In essence, hydrogen OEMs are making a calculated business decision. The Balkans, at present, offer high uncertainty and low immediate reward. It is no surprise that they prioritize markets where the hydrogen rollout is already well underway. Hydrogen’s viability in new regions is hampered by uncertain demand and missing infrastructure, making companies cautious about over-promising and under-delivering. From the OEM viewpoint, waiting for the Balkans to cross a certain threshold of readiness is a prudent strategy.
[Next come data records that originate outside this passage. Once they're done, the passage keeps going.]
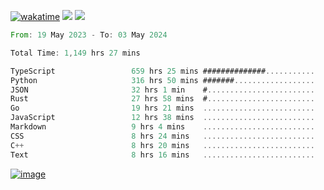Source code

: [![wakatime](https://wakatime.com/badge/user/00eead22-fb14-4dd0-ab8a-3625cafbd50d.svg)](https://wakatime.com/@00eead22-fb14-4dd0-ab8a-3625cafbd50d)
![](https://komarev.com/ghpvc/?username=flatypus)
![](https://pixel.flatypus.me/flatypus?type=tracker)
<!--START_SECTION:waka-->

```rust
From: 19 May 2023 - To: 03 May 2024

Total Time: 1,149 hrs 27 mins

TypeScript                 659 hrs 25 mins ##############...........   57.15 %
Python                     316 hrs 50 mins #######..................   27.46 %
JSON                       32 hrs 1 min    #........................   02.78 %
Rust                       27 hrs 58 mins  #........................   02.42 %
Go                         19 hrs 21 mins  .........................   01.68 %
JavaScript                 12 hrs 38 mins  .........................   01.10 %
Markdown                   9 hrs 4 mins    .........................   00.79 %
CSS                        8 hrs 24 mins   .........................   00.73 %
C++                        8 hrs 20 mins   .........................   00.72 %
Text                       8 hrs 16 mins   .........................   00.72 %
```

<!--END_SECTION:waka-->
[<img alt="image" src="https://github.com/flatypus/flatypus/assets/68029599/0a302dc1-501c-43a0-ae8d-37ec4817f3bd">](https://flatypus.me)

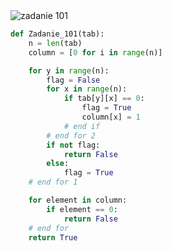 <picture>
  <source srcset="../../srt/zbior_zadan/101.png" media="(prefers-color-scheme: light)">
  <source srcset="../../srt/zbior_zadan/black_101.png" media="(prefers-color-scheme: dark)">
  <img src="../../srt/zbior_zadan/black_101.png" alt="zadanie 101">
</picture>

```python
def Zadanie_101(tab):
    n = len(tab)
    column = [0 for i in range(n)]

    for y in range(n):
        flag = False
        for x in range(n):
            if tab[y][x] == 0:
                flag = True
                column[x] = 1
            # end if
        # end for 2
        if not flag:
            return False
        else:
            flag = True
    # end for 1

    for element in column:
        if element == 0:
            return False
    # end for
    return True



```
Consequences and the Case for Support
While the hesitation of OEMs is understandable, it creates a paradox for the Balkans: without the equipment suppliers on board, many of the region’s hydrogen plans could stall. Ambitious targets and feasibility studies alone cannot cut emissions – real buses, fuelling stations and electrolysers must be deployed. If European OEMs remain on the sidelines, Balkan countries might struggle to implement their pilot projects in transport and energy. This could lead to delays in meeting climate goals and prolong the region’s reliance on fossil fuels.
Moreover, there is a risk that other players might fill the void. For example, some Balkan projects have already attracted interest from non-EU partners (Chinese companies co-investing in Serbia’s hydrogen facility, for instance). If EU-based OEMs are too slow, the region could turn to cheaper or more readily available equipment from elsewhere, potentially undercutting Europe’s technology influence in the long run. The European Clean Hydrogen Alliance has explicitly encouraged the participation of Western Balkan countries – a recognition that integrating these emerging markets is crucial for a continental hydrogen economy. Supporting the Balkans now could expand the overall market for hydrogen technology and create future customers for OEMs once the market matures.
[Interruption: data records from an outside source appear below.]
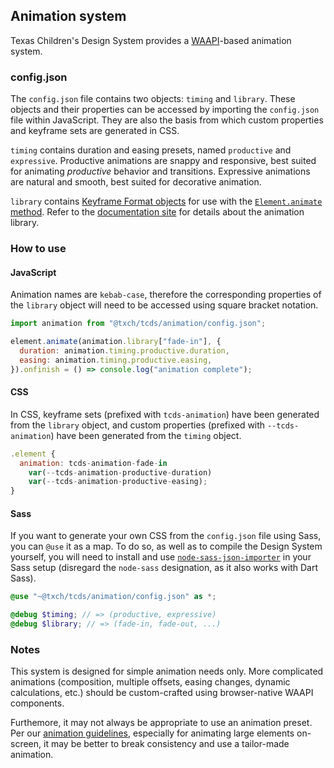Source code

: ## Animation system
Texas Children's Design System provides a [WAAPI](https://developer.mozilla.org/en-US/docs/Web/API/Web_Animations_API/Web_Animations_API_Concepts)-based animation system.

### config.json
The `config.json` file contains two objects: `timing` and `library`. These objects and their properties can be accessed by importing the `config.json` file within JavaScript. They are also the basis from which custom properties and keyframe sets are generated in CSS.

`timing` contains duration and easing presets, named `productive` and `expressive`. Productive animations are snappy and responsive, best suited for animating *productive* behavior and transitions. Expressive animations are natural and smooth, best suited for decorative animation.

`library` contains [Keyframe Format objects](https://developer.mozilla.org/en-US/docs/Web/API/Web_Animations_API/Keyframe_Formats) for use with the [`Element.animate` method](https://developer.mozilla.org/en-US/docs/Web/API/Element/animate). Refer to the [documentation site](https://tcds-site.onrender.com/design/animation) for details about the animation library.

### How to use
#### JavaScript
Animation names are `kebab-case`, therefore the corresponding properties of the `library` object will need to be accessed using square bracket notation.

```js
import animation from "@txch/tcds/animation/config.json";

element.animate(animation.library["fade-in"], {
  duration: animation.timing.productive.duration,
  easing: animation.timing.productive.easing,
}).onfinish = () => console.log("animation complete");
```

#### CSS
In CSS, keyframe sets (prefixed with `tcds-animation`) have been generated from the `library` object, and custom properties (prefixed with `--tcds-animation`) have been generated from the `timing` object.

```js
.element {
  animation: tcds-animation-fade-in
    var(--tcds-animation-productive-duration)
    var(--tcds-animation-productive-easing);
}
```

#### Sass
If you want to generate your own CSS from the `config.json` file using Sass, you can `@use` it as a map. To do so, as well as to compile the Design System yourself, you will need to install and use [`node-sass-json-importer`](https://www.npmjs.com/package/node-sass-json-importer) in your Sass setup (disregard the `node-sass` designation, as it also works with Dart Sass).

```scss
@use "~@txch/tcds/animation/config.json" as *;

@debug $timing; // => (productive, expressive)
@debug $library; // => (fade-in, fade-out, ...)
```

### Notes
This system is designed for simple animation needs only. More complicated animations (composition, multiple offsets, easing changes, dynamic calculations, etc.) should be custom-crafted using browser-native WAAPI components.

Furthemore, it may not always be appropriate to use an animation preset. Per our [animation guidelines](https://tcds-site.onrender.com/design/animation), especially for animating large elements on-screen, it may be better to break consistency and use a tailor-made animation.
From a development perspective, the Balkans hydrogen market would greatly benefit from the assistance of more developed regions. This could include knowledge transfer, funding and policy support. Western European governments and companies can help by involving Balkan partners in hydrogen projects, sharing best practices and co-developing infrastructure. EU funds and development banks are already stepping in with grants and loans for green transition projects; scaling up these efforts specifically for hydrogen (for example, through contracts-for-difference schemes or dedicated infrastructure grants) could reduce the risk for both investors and OEM suppliers. Essentially, a stronger external push could jump-start local demand – for instance, by subsidizing a fleet of hydrogen buses in a capital city or guaranteeing the purchase of green hydrogen for industry. Such moves would give OEMs the confidence of a committed end-user, making them more willing to deploy equipment.
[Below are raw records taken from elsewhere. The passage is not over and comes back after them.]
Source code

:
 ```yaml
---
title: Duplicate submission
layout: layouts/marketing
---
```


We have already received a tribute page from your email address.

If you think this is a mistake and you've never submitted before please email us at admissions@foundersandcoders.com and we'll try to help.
Bridging the Gap: Early Movers and Future Outlook
The current hesitancy is a snapshot in time. The Balkan hydrogen market is young, but it is not stagnant. Each small step – a pilot project completed, a station built, a strategy adopted – adds momentum. Over the next few years, as a few flagship projects break ground and prove viability, OEM attitudes may shift. Early mover manufacturers who partner with Balkan stakeholders now could gain a foothold and relationships that pay off once the market expands. It is worth noting that regional experts anticipate hydrogen demand in the coming years to rise substantially, eventually catching up to planned production. The long-term trajectory points upward.
Hydrogen OEMs’ reluctance to open the Balkans market stems from rational concerns about an underdeveloped environment – few buyers, scant infrastructure, high costs, and uncertainty. However, this is a market with enthusiasm and growth potential, not a lack of interest. Bridging the gap will require both local initiative and external support. If more developed regions and companies lend their expertise and backing to Balkan hydrogen endeavours, it can create a virtuous cycle: successful projects will stimulate demand, which in turn will attract more OEM participation. Critical as we may be of the slow start, the reasoning behind it is clear – and so is the imperative to overcome it. The Balkans may yet transform from a hydrogen hope to a hydrogen hub, but not without concerted effort to convert plans into reality. For hydrogen OEMs, the message is that while caution is understandable, strategic engagement and support now could cultivate a thriving new market shortly – a win-win for the region’s clean energy transition and for the industry’s global growth.